- _Work to complete_:
Begin at the line bearing "#### 1.2.12.0". Transcribe it and all subsequent lines of the material below exactly, and nothing more.

- _The data_:
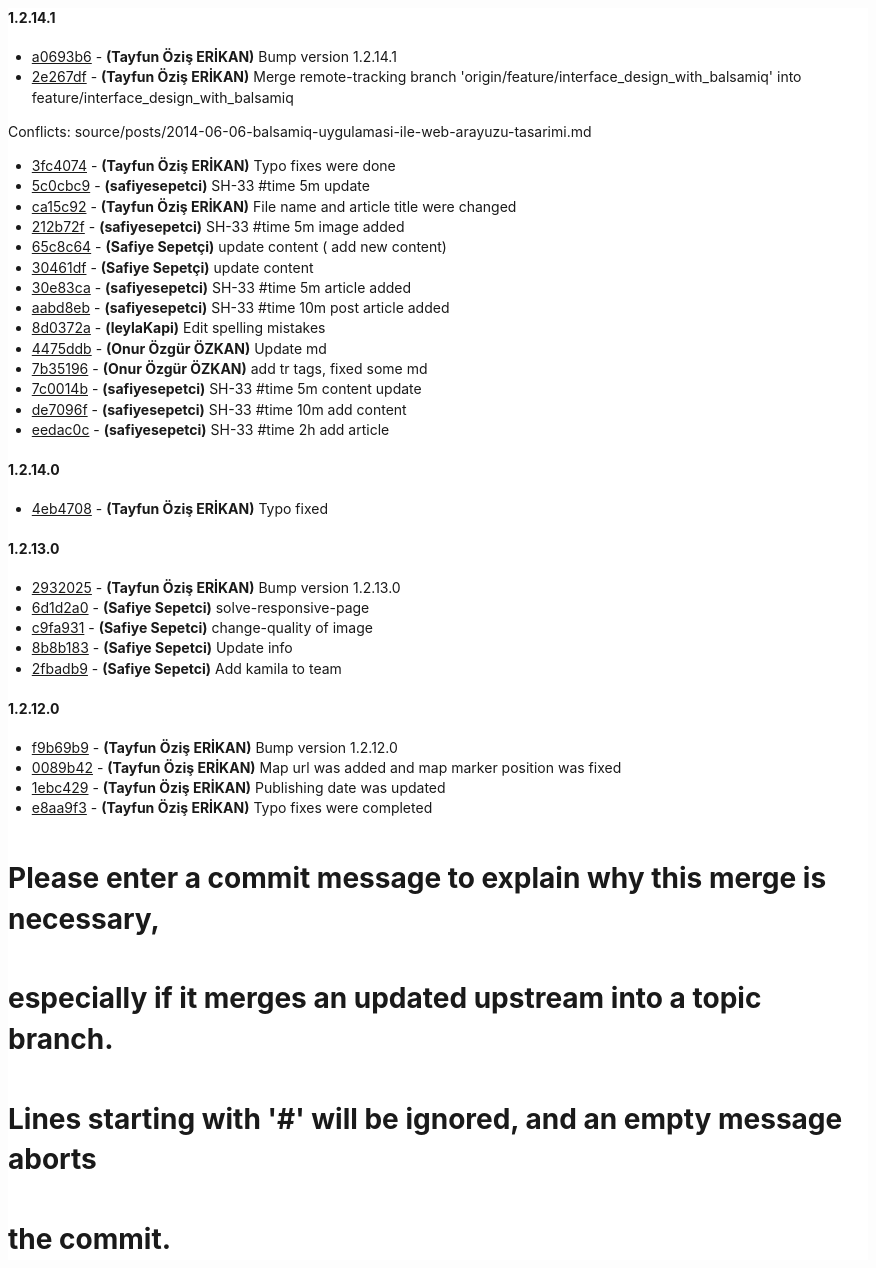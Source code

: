 #### 1.2.14.1
 * [a0693b6](../../commit/a0693b6) - __(Tayfun Öziş ERİKAN)__ Bump version 1.2.14.1
 * [2e267df](../../commit/2e267df) - __(Tayfun Öziş ERİKAN)__ Merge remote-tracking branch 'origin/feature/interface_design_with_balsamiq' into feature/interface_design_with_balsamiq

Conflicts:
	source/posts/2014-06-06-balsamiq-uygulamasi-ile-web-arayuzu-tasarimi.md

 * [3fc4074](../../commit/3fc4074) - __(Tayfun Öziş ERİKAN)__ Typo fixes were done
 * [5c0cbc9](../../commit/5c0cbc9) - __(safiyesepetci)__ SH-33 #time 5m update
 * [ca15c92](../../commit/ca15c92) - __(Tayfun Öziş ERİKAN)__ File name and article title were changed
 * [212b72f](../../commit/212b72f) - __(safiyesepetci)__ SH-33 #time 5m image added
 * [65c8c64](../../commit/65c8c64) - __(Safiye Sepetçi)__ update content ( add new content)
 * [30461df](../../commit/30461df) - __(Safiye Sepetçi)__ update content
 * [30e83ca](../../commit/30e83ca) - __(safiyesepetci)__ SH-33 #time 5m article added
 * [aabd8eb](../../commit/aabd8eb) - __(safiyesepetci)__ SH-33 #time 10m post article added
 * [8d0372a](../../commit/8d0372a) - __(leylaKapi)__ Edit spelling  mistakes
 * [4475ddb](../../commit/4475ddb) - __(Onur Özgür ÖZKAN)__ Update md
 * [7b35196](../../commit/7b35196) - __(Onur Özgür ÖZKAN)__ add tr tags, fixed some md
 * [7c0014b](../../commit/7c0014b) - __(safiyesepetci)__ SH-33 #time 5m content update
 * [de7096f](../../commit/de7096f) - __(safiyesepetci)__ SH-33 #time 10m add content
 * [eedac0c](../../commit/eedac0c) - __(safiyesepetci)__ SH-33 #time 2h add article

#### 1.2.14.0
 * [4eb4708](../../commit/4eb4708) - __(Tayfun Öziş ERİKAN)__ Typo fixed

#### 1.2.13.0
 * [2932025](../../commit/2932025) - __(Tayfun Öziş ERİKAN)__ Bump version 1.2.13.0
 * [6d1d2a0](../../commit/6d1d2a0) - __(Safiye Sepetci)__ solve-responsive-page
 * [c9fa931](../../commit/c9fa931) - __(Safiye Sepetci)__ change-quality of image
 * [8b8b183](../../commit/8b8b183) - __(Safiye Sepetci)__ Update info
 * [2fbadb9](../../commit/2fbadb9) - __(Safiye Sepetci)__ Add kamila to team

#### 1.2.12.0
 * [f9b69b9](../../commit/f9b69b9) - __(Tayfun Öziş ERİKAN)__ Bump version 1.2.12.0
 * [0089b42](../../commit/0089b42) - __(Tayfun Öziş ERİKAN)__ Map url was added and map marker position was fixed
 * [1ebc429](../../commit/1ebc429) - __(Tayfun Öziş ERİKAN)__ Publishing date was updated
 * [e8aa9f3](../../commit/e8aa9f3) - __(Tayfun Öziş ERİKAN)__ Typo fixes were completed

# Please enter a commit message to explain why this merge is necessary,
# especially if it merges an updated upstream into a topic branch.
#
# Lines starting with '#' will be ignored, and an empty message aborts
# the commit.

- _Written answer_:
#### 1.2.12.0
 * [f9b69b9](../../commit/f9b69b9) - __(Tayfun Öziş ERİKAN)__ Bump version 1.2.12.0
 * [0089b42](../../commit/0089b42) - __(Tayfun Öziş ERİKAN)__ Map url was added and map marker position was fixed
 * [1ebc429](../../commit/1ebc429) - __(Tayfun Öziş ERİKAN)__ Publishing date was updated
 * [e8aa9f3](../../commit/e8aa9f3) - __(Tayfun Öziş ERİKAN)__ Typo fixes were completed

# Please enter a commit message to explain why this merge is necessary,
# especially if it merges an updated upstream into a topic branch.
#
# Lines starting with '#' will be ignored, and an empty message aborts
# the commit.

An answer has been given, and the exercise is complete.